# Cheyenne Vanco Camper Tyre pressures



## brimo

HI All

Just got some new tyres for our Autotrail Cheyenne 696G 3850KG weight. They are Continental Vanco Campers 215/75 R 16C

Bloke in the garage says blow them up to 75 psi he says the 75 on the tyre wall means max tyre pressure but I had my others up to 85psi and I think motorhome tyres are built slightly differently

Who is correct? and what pressure should we be blowing them up to?


----------



## Zebedee

Only yesterday I let some air out of mine as I noticed (_for the first time_   ) that the maximum pressure is 69psi - printed on the tyrewall.

That has to be the one to take notice of, not least because the insurance company has an immediate let-out if tyres are over-inflated!!
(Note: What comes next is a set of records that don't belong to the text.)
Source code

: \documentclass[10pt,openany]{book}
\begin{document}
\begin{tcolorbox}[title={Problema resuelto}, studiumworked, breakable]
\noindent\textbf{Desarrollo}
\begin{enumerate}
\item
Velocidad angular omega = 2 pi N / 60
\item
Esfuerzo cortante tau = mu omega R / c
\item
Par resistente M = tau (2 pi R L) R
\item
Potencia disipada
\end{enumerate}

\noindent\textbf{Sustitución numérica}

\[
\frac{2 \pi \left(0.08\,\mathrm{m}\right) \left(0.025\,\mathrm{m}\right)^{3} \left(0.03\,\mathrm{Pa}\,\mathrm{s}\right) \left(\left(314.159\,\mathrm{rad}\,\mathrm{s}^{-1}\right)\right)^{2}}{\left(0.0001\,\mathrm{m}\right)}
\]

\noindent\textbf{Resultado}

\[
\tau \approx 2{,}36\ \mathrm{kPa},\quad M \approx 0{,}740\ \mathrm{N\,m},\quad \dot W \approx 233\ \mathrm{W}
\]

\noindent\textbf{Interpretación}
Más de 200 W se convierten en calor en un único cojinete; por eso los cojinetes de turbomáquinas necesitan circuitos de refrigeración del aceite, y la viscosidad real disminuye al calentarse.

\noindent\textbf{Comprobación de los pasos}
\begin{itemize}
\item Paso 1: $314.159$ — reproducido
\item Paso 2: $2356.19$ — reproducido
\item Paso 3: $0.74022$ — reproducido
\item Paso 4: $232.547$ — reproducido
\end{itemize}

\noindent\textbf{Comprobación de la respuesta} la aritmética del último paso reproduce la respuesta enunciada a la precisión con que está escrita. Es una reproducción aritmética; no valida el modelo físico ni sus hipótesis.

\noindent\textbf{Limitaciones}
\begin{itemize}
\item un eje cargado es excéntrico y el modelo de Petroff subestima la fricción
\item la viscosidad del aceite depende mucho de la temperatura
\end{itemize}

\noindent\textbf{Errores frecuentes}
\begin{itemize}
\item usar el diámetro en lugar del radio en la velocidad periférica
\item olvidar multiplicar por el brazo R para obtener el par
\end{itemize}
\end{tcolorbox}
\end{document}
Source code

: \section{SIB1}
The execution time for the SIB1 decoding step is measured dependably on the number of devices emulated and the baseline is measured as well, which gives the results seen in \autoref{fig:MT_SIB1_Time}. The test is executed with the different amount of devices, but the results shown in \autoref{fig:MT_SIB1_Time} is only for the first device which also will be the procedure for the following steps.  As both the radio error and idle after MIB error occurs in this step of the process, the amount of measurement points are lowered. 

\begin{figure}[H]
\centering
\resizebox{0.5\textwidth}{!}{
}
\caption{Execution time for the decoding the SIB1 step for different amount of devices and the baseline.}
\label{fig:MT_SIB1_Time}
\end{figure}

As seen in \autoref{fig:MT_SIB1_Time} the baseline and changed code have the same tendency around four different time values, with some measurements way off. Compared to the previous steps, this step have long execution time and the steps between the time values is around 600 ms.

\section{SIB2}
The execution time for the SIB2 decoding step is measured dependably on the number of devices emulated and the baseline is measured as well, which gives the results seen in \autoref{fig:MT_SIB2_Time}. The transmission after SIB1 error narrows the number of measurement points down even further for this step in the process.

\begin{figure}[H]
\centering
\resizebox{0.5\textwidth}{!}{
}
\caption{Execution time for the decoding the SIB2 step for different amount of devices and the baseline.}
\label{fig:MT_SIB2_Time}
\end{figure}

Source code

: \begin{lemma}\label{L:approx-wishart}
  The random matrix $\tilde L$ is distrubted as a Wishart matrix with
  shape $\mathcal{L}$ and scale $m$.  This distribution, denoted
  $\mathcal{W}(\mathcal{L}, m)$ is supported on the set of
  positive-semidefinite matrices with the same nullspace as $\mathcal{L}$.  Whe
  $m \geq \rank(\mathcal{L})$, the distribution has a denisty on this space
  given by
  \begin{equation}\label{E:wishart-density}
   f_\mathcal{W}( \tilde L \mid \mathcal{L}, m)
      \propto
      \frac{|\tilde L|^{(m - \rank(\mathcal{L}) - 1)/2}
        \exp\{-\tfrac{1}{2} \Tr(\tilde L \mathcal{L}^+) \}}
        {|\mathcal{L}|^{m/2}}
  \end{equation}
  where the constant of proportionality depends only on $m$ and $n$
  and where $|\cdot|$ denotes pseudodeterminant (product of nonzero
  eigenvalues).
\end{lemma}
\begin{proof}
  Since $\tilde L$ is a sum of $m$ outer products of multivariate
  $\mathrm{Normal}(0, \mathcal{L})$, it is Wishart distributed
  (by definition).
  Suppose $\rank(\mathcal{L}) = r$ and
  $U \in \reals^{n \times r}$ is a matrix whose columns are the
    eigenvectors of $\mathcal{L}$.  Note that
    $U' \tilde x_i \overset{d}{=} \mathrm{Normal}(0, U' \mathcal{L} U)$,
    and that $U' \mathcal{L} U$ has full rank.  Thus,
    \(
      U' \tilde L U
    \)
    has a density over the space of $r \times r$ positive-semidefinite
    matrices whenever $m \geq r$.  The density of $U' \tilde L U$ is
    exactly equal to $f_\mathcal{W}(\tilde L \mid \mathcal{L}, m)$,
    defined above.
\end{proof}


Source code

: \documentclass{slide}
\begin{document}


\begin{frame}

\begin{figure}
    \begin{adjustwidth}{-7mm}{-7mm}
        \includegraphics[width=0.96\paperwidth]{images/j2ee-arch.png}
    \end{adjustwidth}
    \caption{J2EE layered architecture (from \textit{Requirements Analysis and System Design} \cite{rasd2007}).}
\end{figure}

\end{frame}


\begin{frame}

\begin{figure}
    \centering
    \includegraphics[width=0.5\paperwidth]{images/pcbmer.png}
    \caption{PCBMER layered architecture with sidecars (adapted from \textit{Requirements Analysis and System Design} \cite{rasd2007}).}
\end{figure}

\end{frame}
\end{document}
As for what pressure to blow them up to - have a search. There's loads on here in a number of different threads. The question keeps recurring and definitive answers seem very difficult to come by. Not surprising really, since no two vans are quite the same. :roll:

Dave


----------



## wakk44

I have the Continental Vanco 2 215/70/15 tyres and have been very pleased with them.

They have a max.pressure of 65psi as opposed to the OEM Michelin camping which were 80psi max.

I e-mailed Continental customer service to enquire what the pressures should be.They were very helpful and replied quickly asking what were my axle weights.Fortunately they were on the latest MOT certificate so I didn't have to use a weighbridge.

When I had given them the axle weights they again replied speedily and recommended 45 psi in the front and 55psi rear.

I would e-mail their customer service with the details of your tyres and axle weights to get a recommendation,Continental are very helpful. :wink:


----------



## peribro

Zebedee said:


> Only yesterday I let some air out of mine as I noticed (_for the first time_   ) that the maximum pressure is 69psi - printed on the tyrewall.


I guess it depends upon which tyres you've got but the Continental camping tyres (at least mine anyway) also give a higher permitted pressure on the tyre wall for the "special service needs" of motorhomes. As for correct pressures, the only sure way to find out the correct pressures is to weigh each axle and ask the tyre manufacturer. There are lots of other threads about this and I know from personal experience and from other posts, that most tyre manufacturers are very helpful if asked.


----------



## scept1c

Hi brimo,

I found an MHF post on this topic some time ago and followed the advice.

Send an email to the Continental technical dept giving your tyre type, number of axles and front and rear weights. Make a trip to a weighbridge to find front and rear weights when fully loaded.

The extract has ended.